Andrea Gemma was born in Rome in 1973 and has been Director of Eni since May 2014. He is Professor of Private Law at The Third University of Rome and was visiting professor at European Universities and at Villanova University. Member of the Strategic Board of the American University of Rome and Appeal Court Lawyer. He is also Chairman of Serenissima SGR SpA and member of the Board of Directors of Banca UBAE SpA and of Global Capital PLC. He is President of Board of Statutory Auditors of PS Reti S.p.A. and Sirti S.p.A. He is also Official Receiver of Valtur SpA, Liquidator of Novit Assicurazioni SpA and Sequoia Partecipazioni SpA.

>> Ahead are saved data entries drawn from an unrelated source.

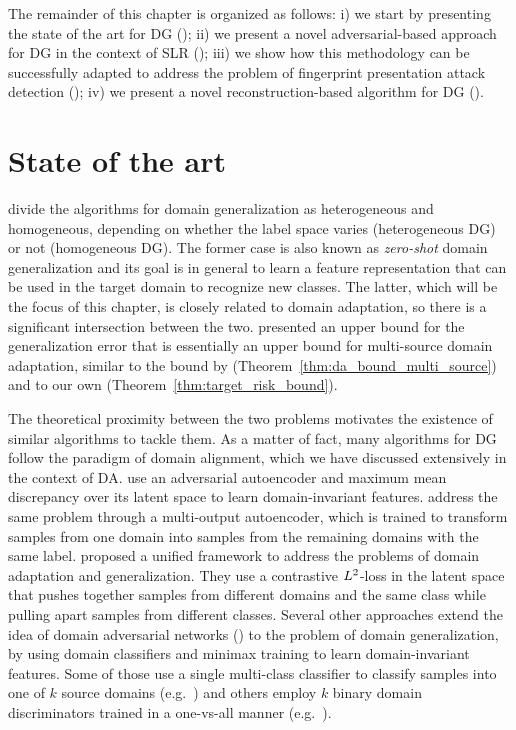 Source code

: The remainder of this chapter is organized as follows: i) we start by presenting the state of the art for DG (); ii) we present a novel adversarial-based approach for DG in the context of SLR (); iii) we show how this methodology can be successfully adapted to address the problem of fingerprint presentation attack detection (); iv) we present a novel reconstruction-based algorithm for DG ().

\section{State of the art}
\label{sec:dg_sota}
\citet{Zhou2021} divide the algorithms for domain generalization as heterogeneous and homogeneous, depending on whether the label space varies (heterogeneous DG) or not (homogeneous DG). The former case is also known as \emph{zero-shot} domain generalization and its goal is in general to learn a feature representation that can be used in the target domain to recognize new classes. The latter, which will be the focus of this chapter, is closely related to domain adaptation, so there is a significant intersection between the two. \citet{Albuquerque2019} presented an upper bound for the generalization error that is essentially an upper bound for multi-source domain adaptation, similar to the bound by \citet{Zhao2018} (Theorem~\ref{thm:da_bound_multi_source}) and to our own (Theorem~\ref{thm:target_risk_bound}).

The theoretical proximity between the two problems motivates the existence of similar algorithms to tackle them. As a matter of fact, many algorithms for DG follow the paradigm of domain alignment, which we have discussed extensively in the context of DA. \citet{Li2018} use an adversarial autoencoder and maximum mean discrepancy over its latent space to learn domain-invariant features. \citet{Ghifary2015} address the same problem through a multi-output autoencoder, which is trained to transform samples from one domain into samples from the remaining domains with the same label. \citet{Motiian2017} proposed a unified framework to address the problems of domain adaptation and generalization. They use a contrastive $L^2$-loss in the latent space that pushes together samples from different domains and the same class while pulling apart samples from different classes. Several other approaches extend the idea of domain adversarial networks (\citet{Ganin2015}) to the problem of domain generalization, by using domain classifiers and minimax training to learn domain-invariant features. Some of those use a single multi-class classifier to classify samples into one of $k$ source domains (e.g.\ \citet{Aslani2020, Matsuura2020}) and others employ $k$ binary domain discriminators trained in a one-vs-all manner (e.g.\ \citet{Shao2019, YaLi2018}).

Pietro A. Guindani was born in Milan in 1958 and has been Director of Eni since May 2014. Since July 2008 he has been Chairman of the Board of Directors of Vodafone Italia SpA, where between 1995-2008 he was Chief Financial Officer and subsequently Chief Executive Officer. He previously held positions in the Finance Departments of Montedison and Olivetti and started his career in Citibank after graduating in Business at the Università Luigi Bocconi in Milan. He is currently also Board member of Salini-Impregilo SpA, the Italian Institute of Technology and Cefriel-Polytechnic of Milan. He is Board Member of Confindustria and Member of the Executive Board of Confindustria Digitale; he is President of Asstel-Assotelecomunicazioni and Vice President responsible for Universities, Innovation and Human Capital of Assolombarda. He was also Director of Société Française du Radiotéléphone – SFR S.A. (2008-2011), Pirelli & C. SpA (2011-2014), Carraro SpA (2009-2012), Sorin SpA (2009-2012) and Finecobank SpA (2014-2017).

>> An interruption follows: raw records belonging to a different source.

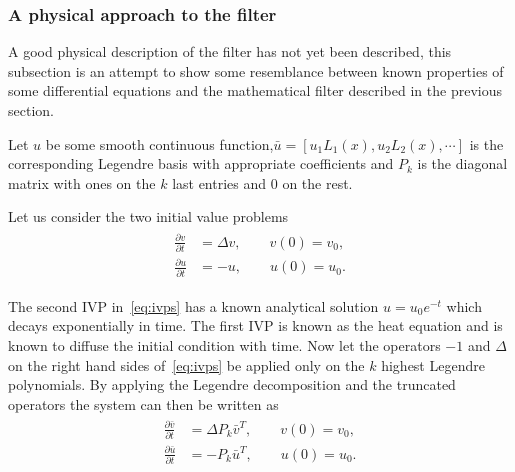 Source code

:\subsubsection{A physical approach to the filter}
A good physical description of the filter has not yet been described, this 
subsection is an attempt to show some resemblance between known properties 
of some differential equations and the mathematical filter described in the previous section.

Let $u$ be some smooth continuous function,$\bar u = [u_1L_1(x),u_2L_2(x), \cdots]$
is the corresponding Legendre basis with 
appropriate coefficients
and $P_{k}$ is the diagonal matrix with ones on the $k$ last entries and $0$ on the rest.

Let us consider the two initial value problems 
\begin{align}
    \begin{split}
    \frac{\partial v }{\partial t} &= \Delta v, \qquad v(0) = v_0, \\
    \frac{\partial u }{\partial t} &= -u, \qquad u(0) = u_0.
    \end{split}
    \label{eq:ivps}
\end{align}

The second IVP in~\ref{eq:ivps} has a known analytical solution 
$u = u_0e^{-t}$ which decays exponentially in time. The first IVP is known 
as the heat equation and is known to diffuse the initial condition with time. 
Now let the operators $-1$ and $\Delta$ on the right hand sides of~\ref{eq:ivps}
be applied only on the $k$ highest Legendre polynomials. By applying the Legendre decomposition
and the truncated operators the system can then be written as 
\begin{align}
    \begin{split}
    \frac{\partial \bar v }{\partial t}
    &= \Delta P_{k}\bar v^T , \qquad v(0) = v_0, \\
        \frac{\partial \bar u }{\partial t} 
        &=   -P_{k}\bar u^T , \qquad u(0) = u_0.
    \label{eq:ivps2}
    \end{split}
\end{align}

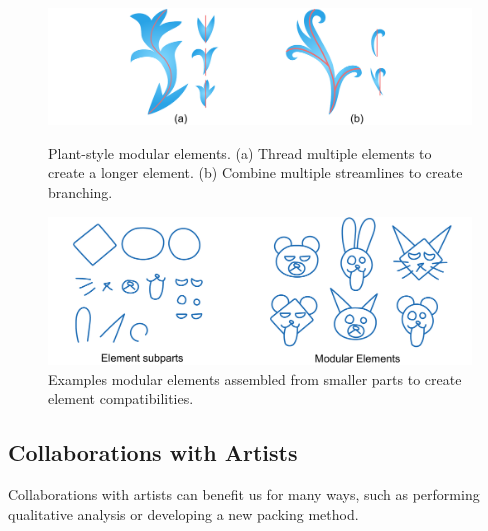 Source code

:\begin{figure}[t]
\centering
\includegraphics[width=1.0\textwidth]{figures/conclusions/thread_branch_3.pdf}
\caption[Element threading and branching]
{ \label{thread_branch} 
\nnewtext
{
Plant-style modular elements.
(a) Thread multiple elements to create a longer element.
(b) Combine multiple streamlines to create branching.
}
}
\includegraphics[width=1.0\textwidth]{figures/conclusions/modular.pdf}
\caption[Modular elements]
{ \label{modular_element} 
\nnewtext
{
Examples modular elements assembled from smaller parts to create element compatibilities.
}
}
\end{figure}




\subsection{Collaborations with Artists}

Collaborations with artists can benefit us for many ways,
such as performing qualitative analysis or developing a new packing method.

Karina A. Litvack was born in Montreal in 1962 and has been a Director of Eni since May 2014. She is currently a member of the Global Advisory Council in Cornerstone Capital Inc., a member of the Advisory Board in Bridges Ventures LLC, a member of the CEO Sustainability Advisory Panel in SAP AG, a member of Business for Social Responsibility and of Yachad, a member of the Advisory Council for Transparency International UK and a member of the Senior Advisory Panel of Critical Resource. From 1986 to 1988 she was a member of the Corporate Finance team of PaineWebber Incorporated. From 1991 to 1993 she was a Project Manager of the New York City Economic Development Corporation. In 1998 she joined F&C Asset Management plc where she held the position of Analyst Ethical Research, Director Ethical Research and Director Head of Governance and Sustainable Investments (2001-2012). She was also a member of the Board of the Extractive Industries Transparency Initiative (2003-2009) and of the Primary Markets Group of the London Stock Exchange Primary Markets Group (2006-2012). She graduated in Political Economy at the University of Toronto and in Finance and International Business from Columbia University Graduate School of Business.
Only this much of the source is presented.